Web Scanner allows users to target the HTML data of a webpage in a number of ways, allowing security teams to scan for similair websites.
Here's an explanation of useful data types. Click here for a full list of field names.
HTML body data
Field name
html_body_similarity
Explanation
The above field name outputs a numerical value ranging from 0 to 100, representing the similarity between the current scan and the previous scan of a webpage.
A value of 91 implies a 9% difference in data content compared to the previous scan.
This calculation is based on the html_body_ssdeep
field.
This metric may not always correlate with the visual similarity of a website.
HTML title data
Field name
htmltitle
Explanation
htmltitle
often serves as an initial point of investigation.
htmltitle = "Mythic"
could indicate the presence of the Mythic C2 Framework.

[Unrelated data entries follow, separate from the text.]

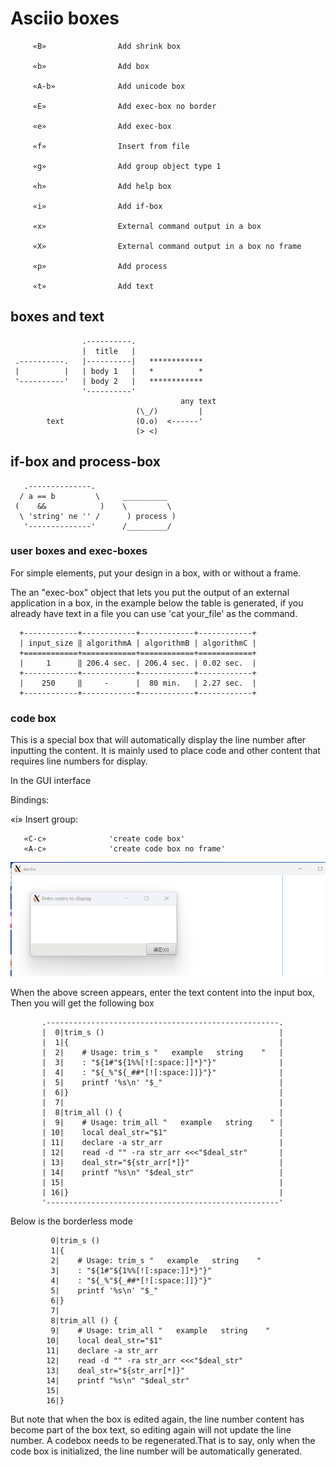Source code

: # Asciio boxes
         «B»                Add shrink box

         «b»                Add box

         «A-b»              Add unicode box

         «E»                Add exec-box no border

         «e»                Add exec-box

         «f»                Insert from file

         «g»                Add group object type 1

         «h»                Add help box

         «i»                Add if-box

         «x»                External command output in a box

         «X»                External command output in a box no frame

         «p»                Add process

         «t»                Add text

   
## boxes and text
                    .----------.
                    |  title   |
     .----------.   |----------|   ************
     |          |   | body 1   |   *          *
     '----------'   | body 2   |   ************
                    '----------'
                                          any text
                                (\_/)         |
            text                (O.o)  <------'
                                (> <)

## if-box and process-box

       .--------------.    
      / a == b         \     __________
     (    &&            )    \         \
      \ 'string' ne '' /      ) process )
       '--------------'      /_________/

### user boxes and exec-boxes

For simple elements, put your design in a box, with or without a frame.

The an "exec-box" object that lets you put the output of an external
application in a box, in the example below the table is generated, if
you already have text in a file you can use 'cat your_file' as the
command.

      +------------+------------+------------+------------+
      | input_size ‖ algorithmA | algorithmB | algorithmC |
      +============+============+============+============+
      |     1      ‖ 206.4 sec. | 206.4 sec. | 0.02 sec.  |
      +------------+------------+------------+------------+
      |    250     ‖     -      |  80 min.   | 2.27 sec.  |
      +------------+------------+------------+------------+

### code box

This is a special box that will automatically display the line number 
after inputting the content. It is mainly used to place code and other 
content that requires line numbers for display.

In the GUI interface

Bindings:

«i» Insert group:


       «C-c»              'create code box' 
       «A-c»              'create code box no frame'


![code_box](code_box.png)

When the above screen appears, enter the text content into the input box,
Then you will get the following box

```
       .----------------------------------------------------.
       |  0|trim_s ()                                       |
       |  1|{                                               |
       |  2|    # Usage: trim_s "   example   string    "   |
       |  3|    : "${1#"${1%%[![:space:]]*}"}"              |
       |  4|    : "${_%"${_##*[![:space:]]}"}"              |
       |  5|    printf '%s\n' "$_"                          |
       |  6|}                                               |
       |  7|                                                |
       |  8|trim_all () {                                   |
       |  9|    # Usage: trim_all "   example   string    " |
       | 10|    local deal_str="$1"                         |
       | 11|    declare -a str_arr                          |
       | 12|    read -d "" -ra str_arr <<<"$deal_str"       |
       | 13|    deal_str="${str_arr[*]}"                    |
       | 14|    printf "%s\n" "$deal_str"                   |
       | 15|                                                |
       | 16|}                                               |
       '----------------------------------------------------'

```
Below is the borderless mode

```
         0|trim_s ()                                      
         1|{                                              
         2|    # Usage: trim_s "   example   string    "  
         3|    : "${1#"${1%%[![:space:]]*}"}"             
         4|    : "${_%"${_##*[![:space:]]}"}"             
         5|    printf '%s\n' "$_"                         
         6|}                                              
         7|                                               
         8|trim_all () {                                  
         9|    # Usage: trim_all "   example   string    "
        10|    local deal_str="$1"                        
        11|    declare -a str_arr                         
        12|    read -d "" -ra str_arr <<<"$deal_str"      
        13|    deal_str="${str_arr[*]}"                   
        14|    printf "%s\n" "$deal_str"                  
        15|                                               
        16|}                                              

```


But note that when the box is edited again, the line number content has 
become part of the box text, so editing again will not update the line number. 
A codebox needs to be regenerated.That is to say, only when the code box is 
initialized, the line number will be automatically generated.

HTML titles are particularly useful when attempting to correlate phishing website groupings, when paired with JavaScript file hashes.
Header hash values (HHV)
Field name
hhv
Explanation
The header hash value is a fingerprint, comprised of various strings based on the keys (not values) of the response headers.
Location: https://facebook.com/
Content-Type: text/plain
Server: proxygen-bolt
Date: Fri, 16 Feb 2024 01:57:33 GMT
Connection: keep-alive
Content-Length: 0
Given the amount of data they contain relating to a single website, HHV values are often used as prefilters when conducting URL scans.